Ma alla fine quelle tra persone sono solo scintille. Il problema è con il contesto. Quando Alice va in un negozio, l’offerta variopinta di brand che competono per diventare il suo pranzo in scatole mono-porzione scatena un senso di colpa occidentale (e ambientale) perché le fa immaginare la fatica invisibile di quella maggioranza della popolazione mondiale che si spacca la schiena nelle piantagioni di grano e caffè, tutte quelle combustioni fossili, i trasporti, tutte dannatamente utili a confezionare il suo stupido pranzo. Tutto è politico, e universale.
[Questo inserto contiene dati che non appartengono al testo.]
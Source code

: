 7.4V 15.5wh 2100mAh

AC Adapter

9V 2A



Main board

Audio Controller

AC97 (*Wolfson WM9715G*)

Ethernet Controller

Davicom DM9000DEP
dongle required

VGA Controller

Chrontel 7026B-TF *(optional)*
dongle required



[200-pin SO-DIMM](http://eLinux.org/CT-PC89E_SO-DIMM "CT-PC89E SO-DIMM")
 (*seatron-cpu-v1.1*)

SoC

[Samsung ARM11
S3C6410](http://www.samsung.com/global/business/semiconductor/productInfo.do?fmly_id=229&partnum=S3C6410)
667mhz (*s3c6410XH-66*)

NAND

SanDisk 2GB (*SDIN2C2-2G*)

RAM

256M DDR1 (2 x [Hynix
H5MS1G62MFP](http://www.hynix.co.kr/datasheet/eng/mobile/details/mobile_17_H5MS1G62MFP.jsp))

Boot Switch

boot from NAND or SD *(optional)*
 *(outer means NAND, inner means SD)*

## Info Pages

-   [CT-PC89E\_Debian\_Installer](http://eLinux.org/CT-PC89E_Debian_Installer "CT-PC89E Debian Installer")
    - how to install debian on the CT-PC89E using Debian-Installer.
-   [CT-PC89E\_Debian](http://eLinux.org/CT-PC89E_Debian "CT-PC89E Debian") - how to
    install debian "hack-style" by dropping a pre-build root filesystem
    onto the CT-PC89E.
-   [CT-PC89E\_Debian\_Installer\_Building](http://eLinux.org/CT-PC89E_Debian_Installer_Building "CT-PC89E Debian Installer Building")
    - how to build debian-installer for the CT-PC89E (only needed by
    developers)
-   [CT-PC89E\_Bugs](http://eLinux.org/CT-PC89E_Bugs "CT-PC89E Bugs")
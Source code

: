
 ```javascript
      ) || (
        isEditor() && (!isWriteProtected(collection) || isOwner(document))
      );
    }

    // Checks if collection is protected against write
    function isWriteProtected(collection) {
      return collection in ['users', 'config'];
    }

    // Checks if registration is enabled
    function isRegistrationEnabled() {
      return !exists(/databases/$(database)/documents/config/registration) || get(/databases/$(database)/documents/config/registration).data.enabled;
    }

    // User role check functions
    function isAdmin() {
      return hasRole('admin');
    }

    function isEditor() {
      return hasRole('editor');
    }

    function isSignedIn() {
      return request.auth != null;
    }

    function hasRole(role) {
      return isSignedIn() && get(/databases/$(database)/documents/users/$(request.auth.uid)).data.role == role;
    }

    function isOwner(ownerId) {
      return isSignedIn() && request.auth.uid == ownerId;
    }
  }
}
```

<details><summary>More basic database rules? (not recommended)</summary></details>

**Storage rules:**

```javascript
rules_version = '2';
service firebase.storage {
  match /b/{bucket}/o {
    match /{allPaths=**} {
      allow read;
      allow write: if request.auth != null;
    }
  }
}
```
Dal panino ai massimi sistemi, quasi senza accorgercene. Dunque ogni cosa è difficile da affrontare e diventa insostenibile.

L’ansia generazionale, una certa sensazione di essere incompleti, è su tre piani: rispetto a se stessi, e dunque al lavoro, che ci dovrebbe definire. Rispetto ai legami personali che riusciamo a costruire tra le interruzioni delle nostre giornate. E poi rispetto al mondo che ci si svolge accanto disordinato. Anzi, c’è una frase di Eileen, in un’email ad Alice, che mette persino in contrapposizione i piani:

When we should have been reorganising the distribution of the world’s resources and transitioning collectively to a sustainable economic model, we were worrying about sex and friendship instead. Because we loved each other too much and found each other too interesting.


Sembra quasi un’assoluzione, dunque, ma non è una soluzione. Non ci è possibile risolvere i problemi del mondo, dunque almeno occupiamoci l’uno dell’altro, come normal people. Negli altri libri di Rooney la trama era più o meno: disaffected young people with poor communication skills have sex, find themselves hurt and eventually, sort of, work it out. In questo i protagonisti diventano normali, disillusi ma più felici, forse soltanto un po’ adulti. Possiamo almeno provarci.